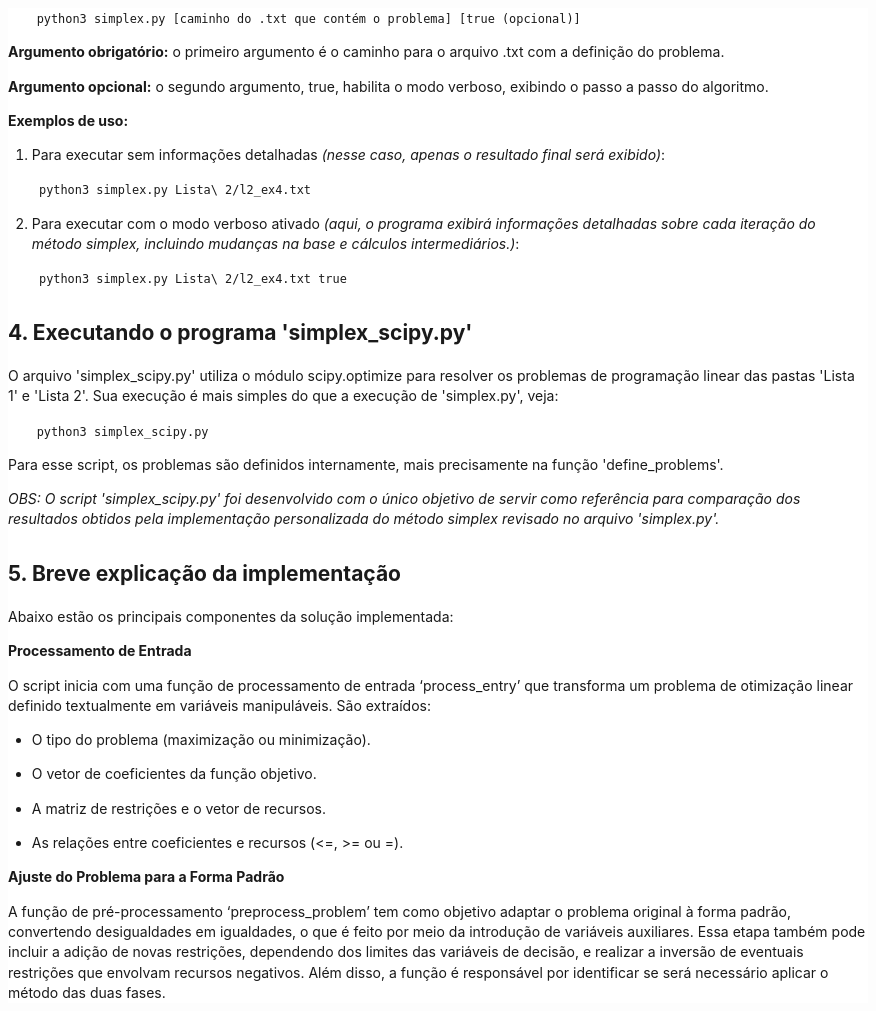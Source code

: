         python3 simplex.py [caminho do .txt que contém o problema] [true (opcional)]

**Argumento obrigatório:** o primeiro argumento é o caminho para o arquivo .txt com a definição do problema.

**Argumento opcional:** o segundo argumento, true, habilita o modo verboso, exibindo o passo a passo do algoritmo.

**Exemplos de uso:**

1. Para executar sem informações detalhadas *(nesse caso, apenas o resultado final será exibido)*:
   
        python3 simplex.py Lista\ 2/l2_ex4.txt

2. Para executar com o modo verboso ativado *(aqui, o programa exibirá informações detalhadas sobre cada iteração do método simplex, incluindo mudanças na base e cálculos intermediários.)*: 

        python3 simplex.py Lista\ 2/l2_ex4.txt true

## 4. Executando o programa 'simplex_scipy.py'
O arquivo 'simplex_scipy.py' utiliza o módulo scipy.optimize para resolver os problemas de programação linear das pastas 'Lista 1' e 'Lista 2'. Sua execução é mais simples do que a execução de 'simplex.py', veja:

        python3 simplex_scipy.py

Para esse script, os problemas são definidos internamente, mais precisamente na função 'define_problems'.

*OBS: O script 'simplex_scipy.py' foi desenvolvido com o único objetivo de servir como referência para comparação dos resultados obtidos pela implementação personalizada do método simplex revisado no arquivo 'simplex.py'.*

## 5. Breve explicação da implementação
Abaixo estão os principais componentes da solução implementada:

**Processamento de Entrada**

O script inicia com uma função de processamento de entrada ‘process_entry’ que transforma um problema de otimização linear definido textualmente em variáveis manipuláveis. São extraídos:

-  O tipo do problema (maximização ou minimização).

- O vetor de coeficientes da função objetivo.

- A matriz de restrições e o vetor de recursos.

- As relações entre coeficientes e recursos (<=, >= ou =).

**Ajuste do Problema para a Forma Padrão**

A função de pré-processamento ‘preprocess_problem’ tem como objetivo adaptar o problema original à forma padrão, convertendo desigualdades em igualdades, o que é feito por meio da introdução de variáveis auxiliares. Essa etapa também pode incluir a adição de novas restrições, dependendo dos limites das variáveis de decisão, e realizar a inversão de eventuais restrições que envolvam recursos negativos. Além disso, a função é responsável por identificar se será necessário aplicar o método das duas fases.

======

Only one number is needed: please count the lines of the entries above in which the string "caminho" occurs.

2